*Required work*. Take every line containing "expected" out of the records.

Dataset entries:
· · ·

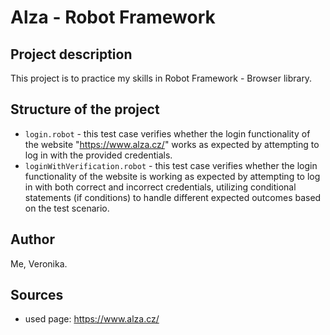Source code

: # Alza - Robot Framework

## Project description
This project is to practice my skills in Robot Framework - Browser library. 

## Structure of the project
- <code>login.robot</code> - this test case verifies whether the login functionality of the website "https://www.alza.cz/" works as expected by attempting to log in with the provided credentials.
- <code>loginWithVerification.robot</code> - this test case verifies whether the login functionality of the website is working as expected by attempting to log in with both correct and incorrect credentials, utilizing conditional statements (if conditions) to handle different expected outcomes based on the test scenario.  

## Author
Me, Veronika.

## Sources
- used page: https://www.alza.cz/ 
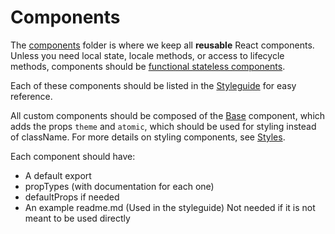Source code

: # Components

The [components](../src/components) folder is where we keep all **reusable** React
components. Unless you need local state, locale methods, or access to lifecycle
methods, components should be
[functional stateless components](https://facebook.github.io/react/docs/reusable-components.html#stateless-functions).

Each of these components should be listed in the [Styleguide](./styleguide.md)
for easy reference.

All custom components should be composed of the [Base](../src/components/Base.jsx)
component, which adds the props `theme` and `atomic`, which should be used for
styling instead of className. For more details on styling components, see
[Styles](./styles.md).

Each component should have:

- A default export
- propTypes (with documentation for each one)
- defaultProps if needed
- An example readme.md (Used in the styleguide) Not needed if it is not meant to be used directly
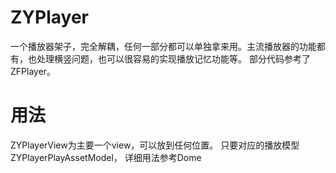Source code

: # ZYPlayer
一个播放器架子，完全解耦，任何一部分都可以单独拿来用。主流播放器的功能都有，也处理横竖问题，也可以很容易的实现播放记忆功能等。
部分代码参考了ZFPlayer。


# 用法
ZYPlayerView为主要一个view，可以放到任何位置。
只要对应的播放模型ZYPlayerPlayAssetModel，
详细用法参考Dome
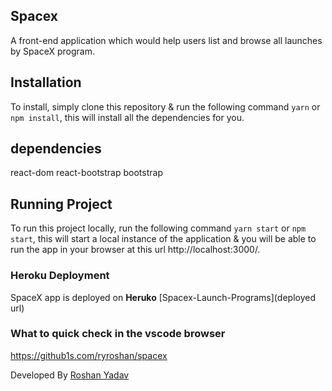 ## Spacex
A front-end application which would help users list and browse all launches by SpaceX program.

## Installation
To install, simply clone this repository & run the following command  `yarn` or `npm install`, this will install all the dependencies for you.

## dependencies
react-dom
react-bootstrap
bootstrap


## Running Project
To run this project locally, run the following command  `yarn start` or `npm start`, this will start a local instance of the application & you will be able to run the app in your browser at this url http://localhost:3000/.

### Heroku Deployment

SpaceX app is deployed on **Heruko** [Spacex-Launch-Programs](deployed url)


### What to quick check in the vscode browser

https://github1s.com/ryroshan/spacex




Developed By [ Roshan Yadav ](https://github.com/ryroshan)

· · ·

*Problem solution*.
- <code>login.robot</code> - this test case verifies whether the login functionality of the website "https://www.alza.cz/" works as expected by attempting to log in with the provided credentials.
- <code>loginWithVerification.robot</code> - this test case verifies whether the login functionality of the website is working as expected by attempting to log in with both correct and incorrect credentials, utilizing conditional statements (if conditions) to handle different expected outcomes based on the test scenario.  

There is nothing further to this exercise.